I’m too old for Nicholas sweets and presents and have been for almost twenty years now – though a friend of mine still got presents for Easter and St. Nicholas Day from her family at the ripe age of 28 and would have been very annoyed if not. She may still demand presents for all I know – I lost contact with her years ago.
Talking of things I’m really too old for, this year I actually have a chocolate advent calendar for the first time in twenty years or so. And I don’t just have one advent calendar but two. However, they were both presents, from an accounting firm and a pizza service I’ve never even patronized respectively. The pizza service advent calendar is very much like those I remember from my childhood, with little chocolate figurines. The accounting firm calendar is from Hachez, which means that it’s classier (no chocolate figurines, just tiny wrapped bars of chocolate) and that the chocolate is really good.
One custom I have always liked about St Nicholas Day in Northern Germany is the so-called Nikolauslaufen (another explanation is here), which is basically trick or treating with a seasonal theme. Kids dress up as St. Nicholas, go from house to house, sing seasonal songs or recite poems and get a treat in return. The traditional treats are oranges, tangerines and nuts, nowadays it’s mostly chocolate and candy. My Mom told me that in the very poor postwar years, the kids were often given useful household items such as needles, thread, shoehorns, etc…
I always buy Kinder Surprise eggs to hand out to the neighbourhood kids, because everybody loves Kinder Surprise eggs.
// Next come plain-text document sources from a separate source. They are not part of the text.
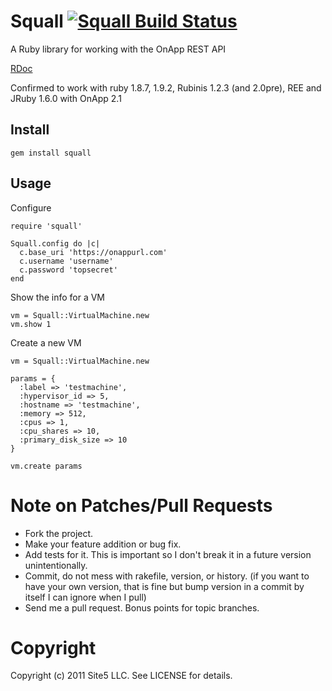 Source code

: Squall [![Squall Build Status][Build Icon]][Build Status]
=========================================================

A Ruby library for working with the OnApp REST API

[RDoc](http://rdoc.info/github/site5/squall/master/frames)

Confirmed to work with ruby 1.8.7, 1.9.2, Rubinis 1.2.3 (and 2.0pre), REE and JRuby 1.6.0 with OnApp 2.1

[Build Status]: http://travis-ci.org/site5/squall
[Build Icon]: https://secure.travis-ci.org/site5/squall.png?branch=master

Install
-------

    gem install squall


Usage
-----

Configure

    require 'squall'

    Squall.config do |c|
      c.base_uri 'https://onappurl.com'
      c.username 'username'
      c.password 'topsecret'
    end

Show the info for a VM

    vm = Squall::VirtualMachine.new
    vm.show 1


Create a new VM

    vm = Squall::VirtualMachine.new

    params = {
      :label => 'testmachine', 
      :hypervisor_id => 5,
      :hostname => 'testmachine', 
      :memory => 512, 
      :cpus => 1,
      :cpu_shares => 10, 
      :primary_disk_size => 10
    }

    vm.create params



Note on Patches/Pull Requests
=======
 
* Fork the project.
* Make your feature addition or bug fix.
* Add tests for it. This is important so I don't break it in a
  future version unintentionally.
* Commit, do not mess with rakefile, version, or history.
  (if you want to have your own version, that is fine but bump version in a commit by itself I can ignore when I pull)
* Send me a pull request. Bonus points for topic branches.

Copyright
=======

Copyright (c) 2011 Site5 LLC. See LICENSE for details.

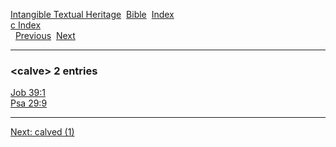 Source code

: [Intangible Textual Heritage](../../index)  [Bible](../index) 
[Index](index)   
[c Index](_c_)  
  [Previous](c01854)  [Next](c01856) 

------------------------------------------------------------------------

### &lt;calve&gt; 2 entries

[Job 39:1](../kjv/job039.htm#001)  
[Psa 29:9](../kjv/psa029.htm#009)  

------------------------------------------------------------------------

[Next: calved (1)](c01856)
Well, everybody except for this nutty consumer safety blog, which thinks Kinder Surprise egg are some kind of terrible danger and urges people to report import shops selling the eggs in the US. The comments are priceless BTW, particularly the one about how guns are legal in the US, yet something as harmless and enjoyable as Kinder Surprise eggs is not. And for the record, I grew up with Kinder Surprise eggs and never choked on them nor know anyone who did.
This year I got eleven Nicholas Day kids at my door, ranging in age from barely able to walk to early teens. That’s a pretty normal year. In bad years, e.g. when the weather is terrible, I only get four or five, in very good years I get over twenty. The kids usually come in groups between two and five, but once I also got a whole sports team (girl’s basketball I think) of twelve kids. One year I ran out of sweets and had to hand out my own chocolate supply, at one point picking a chocolate bar containing alcohol from a kid’s bag with “Oops, that’s the wrong one.” Not that anyone would freak out over a chocolate bar containing minute amounts of alcohol being given to a kid in Germany, but it’s still inappropriate. In the US, a chocolate bar with alcohol finding its way into a kids’ bag would probably cause a massive moral panic. Hell, they’d probably panic about Kinder Surprise eggs being handed out to unsuspecting kids.
Talking of local customs that would cause screaming outrage in the US, in the Netherlands, St. Nicholas or Sinterklaas as he’s called there also takes along his black pal Zwarte Piet (Black Pete) on his present-giving rounds. I spent a lot of time in the Netherlands as a kid and teenager, so I’m pretty familiar with Zwarte Piet. I also liked him a lot better than Knecht Ruprecht who sometimes shows up in German folklore and who is basically a scary guy with a beard, though I always thought Knecht Ruprecht was an alternate name for St. Nicholas as a kid. But considering that the Zwarte Piet is usually a guy in blackface, I don’t want to imagine the outrage he would cause in the US. And already does, apparently.